Did you put the new high temp sensor they sent you in? I'm just wondering if the one that came in your stove was crushed by the set screw like mine was. I put a new one in a couple weeks ago and it's been running great ever since, Like yours mine would just shut down for no obvious reason and that sensor seemed to fix it.

They sent me all 3 sensors and there in.
Those 2 on the exhaust blower where one major 'pain in the butt' to replace!
Not sure what they do and they're 125 degree sensors.
Both mounted right next to each other, which also brings in more questions.

The tech is calling tomorrow and we're going over this.
Supposedly, one on one as I'm at the stove.

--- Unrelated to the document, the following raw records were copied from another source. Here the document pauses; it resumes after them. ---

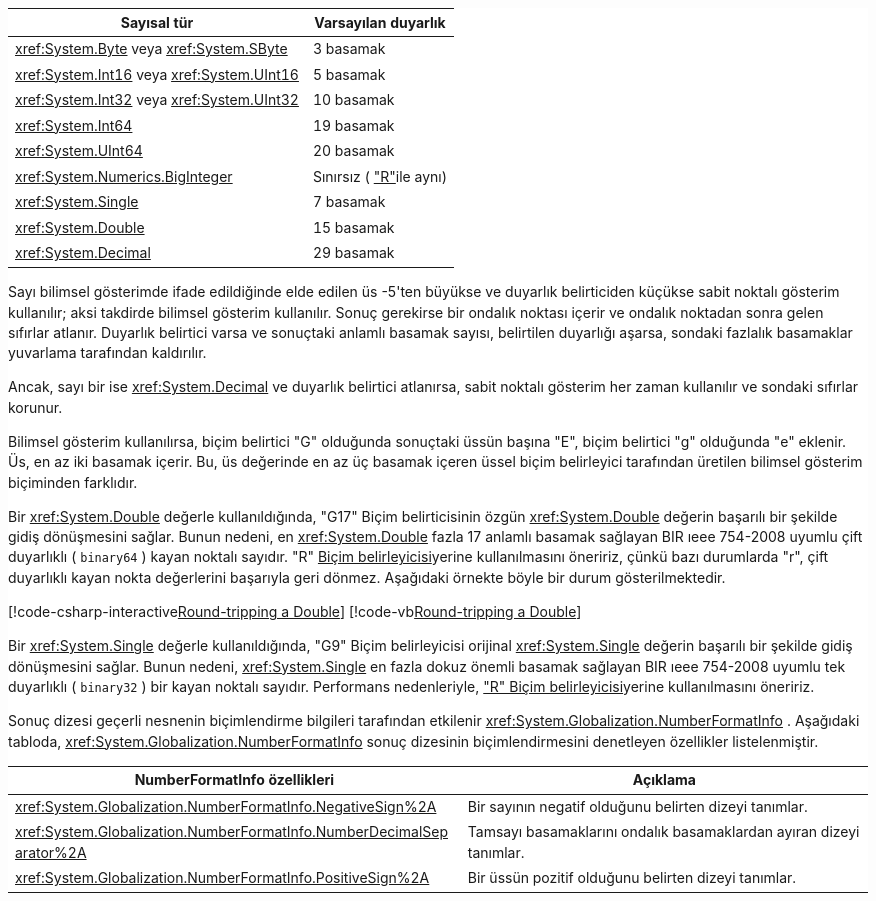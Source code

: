 |Sayısal tür|Varsayılan duyarlık|
|------------------|-----------------------|
|<xref:System.Byte> veya <xref:System.SByte>|3 basamak|
|<xref:System.Int16> veya <xref:System.UInt16>|5 basamak|
|<xref:System.Int32> veya <xref:System.UInt32>|10 basamak|
|<xref:System.Int64>|19 basamak|
|<xref:System.UInt64>|20 basamak|
|<xref:System.Numerics.BigInteger>|Sınırsız ( ["R"](#RFormatString)ile aynı)|
|<xref:System.Single>|7 basamak|
|<xref:System.Double>|15 basamak|
|<xref:System.Decimal>|29 basamak|

Sayı bilimsel gösterimde ifade edildiğinde elde edilen üs -5'ten büyükse ve duyarlık belirticiden küçükse sabit noktalı gösterim kullanılır; aksi takdirde bilimsel gösterim kullanılır. Sonuç gerekirse bir ondalık noktası içerir ve ondalık noktadan sonra gelen sıfırlar atlanır. Duyarlık belirtici varsa ve sonuçtaki anlamlı basamak sayısı, belirtilen duyarlığı aşarsa, sondaki fazlalık basamaklar yuvarlama tarafından kaldırılır.

Ancak, sayı bir ise <xref:System.Decimal> ve duyarlık belirtici atlanırsa, sabit noktalı gösterim her zaman kullanılır ve sondaki sıfırlar korunur.

Bilimsel gösterim kullanılırsa, biçim belirtici "G" olduğunda sonuçtaki üssün başına "E", biçim belirtici "g" olduğunda "e" eklenir. Üs, en az iki basamak içerir. Bu, üs değerinde en az üç basamak içeren üssel biçim belirleyici tarafından üretilen bilimsel gösterim biçiminden farklıdır.

Bir <xref:System.Double> değerle kullanıldığında, "G17" Biçim belirticisinin özgün <xref:System.Double> değerin başarılı bir şekilde gidiş dönüşmesini sağlar. Bunun nedeni, en <xref:System.Double> fazla 17 anlamlı basamak sağlayan BIR ıeee 754-2008 uyumlu çift duyarlıklı ( `binary64` ) kayan noktalı sayıdır. "R" [Biçim belirleyicisi](#RFormatString)yerine kullanılmasını öneririz, çünkü bazı durumlarda "r", çift duyarlıklı kayan nokta değerlerini başarıyla geri dönmez. Aşağıdaki örnekte böyle bir durum gösterilmektedir.

[!code-csharp-interactive[Round-tripping a Double](../../../samples/snippets/standard/base-types/format-strings/csharp/g17.cs#GeneralFormatSpecifier)]
[!code-vb[Round-tripping a Double](../../../samples/snippets/standard/base-types/format-strings/vb/g17.vb)]

Bir <xref:System.Single> değerle kullanıldığında, "G9" Biçim belirleyicisi orijinal <xref:System.Single> değerin başarılı bir şekilde gidiş dönüşmesini sağlar. Bunun nedeni, <xref:System.Single> en fazla dokuz önemli basamak sağlayan BIR ıeee 754-2008 uyumlu tek duyarlıklı ( `binary32` ) bir kayan noktalı sayıdır. Performans nedenleriyle, ["R" Biçim belirleyicisi](#RFormatString)yerine kullanılmasını öneririz.

Sonuç dizesi geçerli nesnenin biçimlendirme bilgileri tarafından etkilenir <xref:System.Globalization.NumberFormatInfo> . Aşağıdaki tabloda, <xref:System.Globalization.NumberFormatInfo> sonuç dizesinin biçimlendirmesini denetleyen özellikler listelenmiştir.

|NumberFormatInfo özellikleri|Açıklama|
|-------------------------------|-----------------|
|<xref:System.Globalization.NumberFormatInfo.NegativeSign%2A>|Bir sayının negatif olduğunu belirten dizeyi tanımlar.|
|<xref:System.Globalization.NumberFormatInfo.NumberDecimalSeparator%2A>|Tamsayı basamaklarını ondalık basamaklardan ayıran dizeyi tanımlar.|
|<xref:System.Globalization.NumberFormatInfo.PositiveSign%2A>|Bir üssün pozitif olduğunu belirten dizeyi tanımlar.|
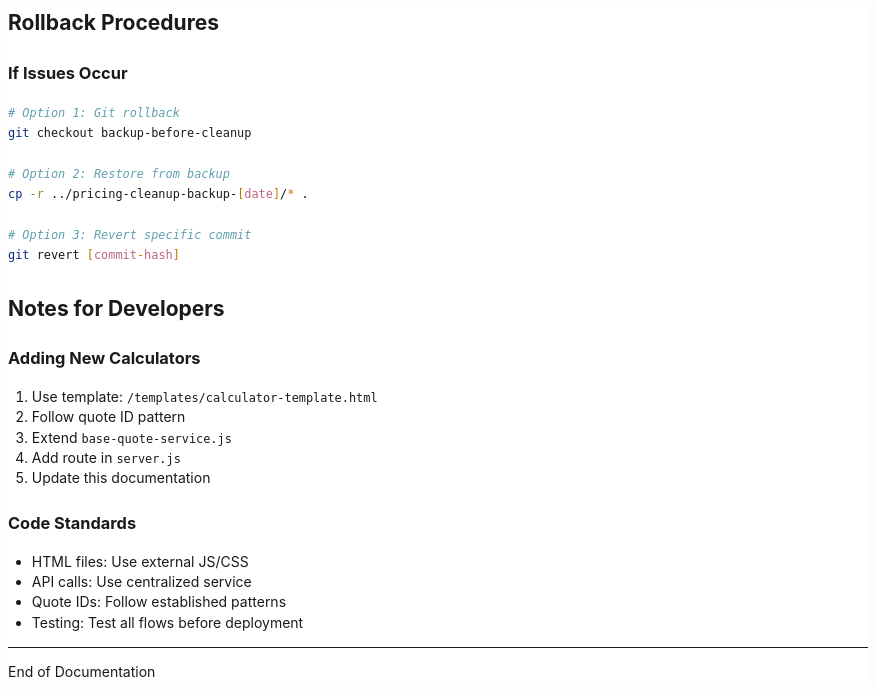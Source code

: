 ## Rollback Procedures

### If Issues Occur
```bash
# Option 1: Git rollback
git checkout backup-before-cleanup

# Option 2: Restore from backup
cp -r ../pricing-cleanup-backup-[date]/* .

# Option 3: Revert specific commit
git revert [commit-hash]
```

## Notes for Developers

### Adding New Calculators
1. Use template: `/templates/calculator-template.html`
2. Follow quote ID pattern
3. Extend `base-quote-service.js`
4. Add route in `server.js`
5. Update this documentation

### Code Standards
- HTML files: Use external JS/CSS
- API calls: Use centralized service
- Quote IDs: Follow established patterns
- Testing: Test all flows before deployment

---
End of Documentation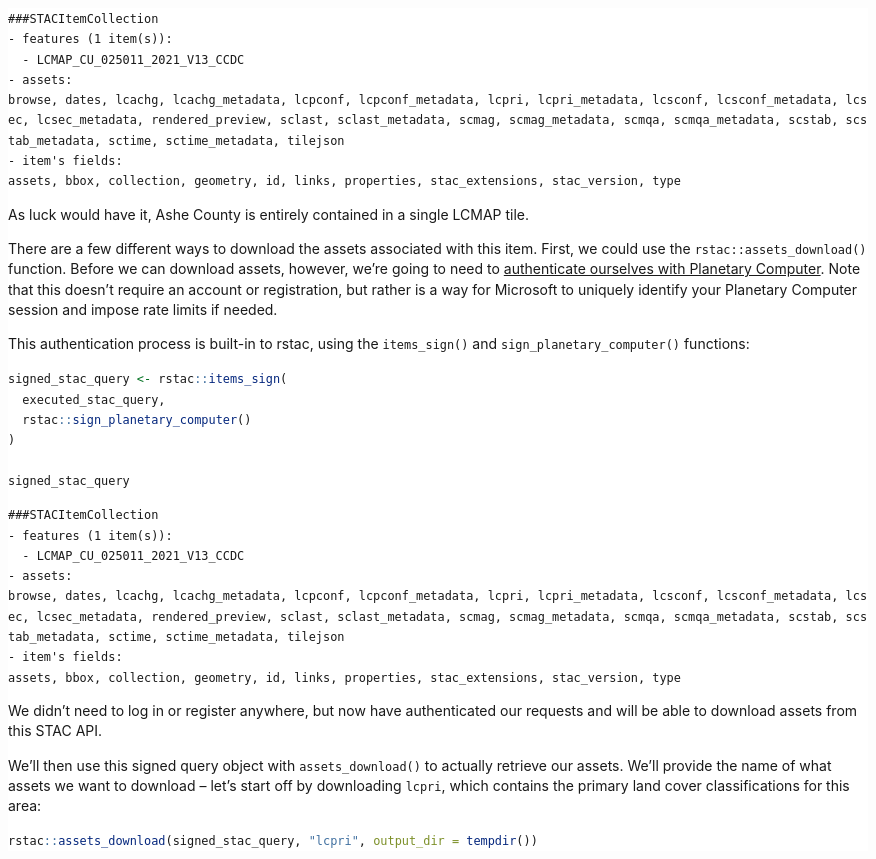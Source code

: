     ###STACItemCollection
    - features (1 item(s)):
      - LCMAP_CU_025011_2021_V13_CCDC
    - assets: 
    browse, dates, lcachg, lcachg_metadata, lcpconf, lcpconf_metadata, lcpri, lcpri_metadata, lcsconf, lcsconf_metadata, lcsec, lcsec_metadata, rendered_preview, sclast, sclast_metadata, scmag, scmag_metadata, scmqa, scmqa_metadata, scstab, scstab_metadata, sctime, sctime_metadata, tilejson
    - item's fields: 
    assets, bbox, collection, geometry, id, links, properties, stac_extensions, stac_version, type

As luck would have it, Ashe County is entirely contained in a single
LCMAP tile.

There are a few different ways to download the assets associated with
this item. First, we could use the `rstac::assets_download()` function.
Before we can download assets, however, we’re going to need to
[authenticate ourselves with Planetary
Computer](https://planetarycomputer.microsoft.com/docs/concepts/sas/).
Note that this doesn’t require an account or registration, but rather is
a way for Microsoft to uniquely identify your Planetary Computer session
and impose rate limits if needed.

This authentication process is built-in to rstac, using the
`items_sign()` and `sign_planetary_computer()` functions:

``` r
signed_stac_query <- rstac::items_sign(
  executed_stac_query,
  rstac::sign_planetary_computer()
)

signed_stac_query
```

    ###STACItemCollection
    - features (1 item(s)):
      - LCMAP_CU_025011_2021_V13_CCDC
    - assets: 
    browse, dates, lcachg, lcachg_metadata, lcpconf, lcpconf_metadata, lcpri, lcpri_metadata, lcsconf, lcsconf_metadata, lcsec, lcsec_metadata, rendered_preview, sclast, sclast_metadata, scmag, scmag_metadata, scmqa, scmqa_metadata, scstab, scstab_metadata, sctime, sctime_metadata, tilejson
    - item's fields: 
    assets, bbox, collection, geometry, id, links, properties, stac_extensions, stac_version, type

We didn’t need to log in or register anywhere, but now have
authenticated our requests and will be able to download assets from this
STAC API.

We’ll then use this signed query object with `assets_download()` to
actually retrieve our assets. We’ll provide the name of what assets we
want to download – let’s start off by downloading `lcpri`, which
contains the primary land cover classifications for this area:

``` r
rstac::assets_download(signed_stac_query, "lcpri", output_dir = tempdir())
```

It's cool tonight, so I'm heading down to attempt another start....

Oh ya, I do have an outside vent hooked up.
I know it is longer than it should be, so I created a slide on the vent to add inside air.
If I open the slide all the way, I'm pulling inside air like it wasn't there.
Close it and I'm pulling outside only.

I have found I can dial in a real nice flame without this, thanks to 'you' telling me a vent slide already exists on this stove.

Let's see what tomorrow brings.
I'll post up after my tech training.
 
I ran my stove on high yesterday for perhaps the first time ever. it ran great for about 10 or 15 minutes and then shut down.... the top was very hot to the touch and didn't feel safe at all. I've never felt it get that hot. Like i said, I never have to use the high setting so it's not a huge deal for me but if you do need it you sure as hell should be able to.

I'd love to hear an update on what the guy from US Stove tells you. I hope it's not another guy that just tells you to try try unplugging the stove for a few seconds to see if that fixes the problem
 
That sucks that neither of you can run on High. I know you shouldn't run like that for an extended period of time. But wow. Any stove should be able to run Full Bore for at least an hour and not shut off. This is how some people "clean" there stoves before they actually clean them. Run on high for an hour to increase the air velocity in the stove and get it hot to "clean" it out. Hope both of you get it figured out. Those are a nice looking, Modern stove. US stove shouldn't sell a stove that can't operate on all heat levels.
I don't "Run" my stove on High either. Thank God I don't have to. But there have been times I put it there for about an hour. For a. Quick little boost of heat. Its just nice to know its there when you need it. The old Englander I just put in my shop ran on High for about 3 hrs the other day. Had to see what it would do. I thought it would overheat and shutdown because its about 15 yrs old. She proved me wrong. Wish both of you the best of Luck.
 
I kind of have a feeling that it's a settings issue that the stove company screwed up. I mean this thing was Super Hot on high, i didn't get an exact temp but just common sense tells me that it was too hot to run for any length of time. I have a feeling that this stove on medium puts out almost as much as most stoves would put out on high, maybe a little less.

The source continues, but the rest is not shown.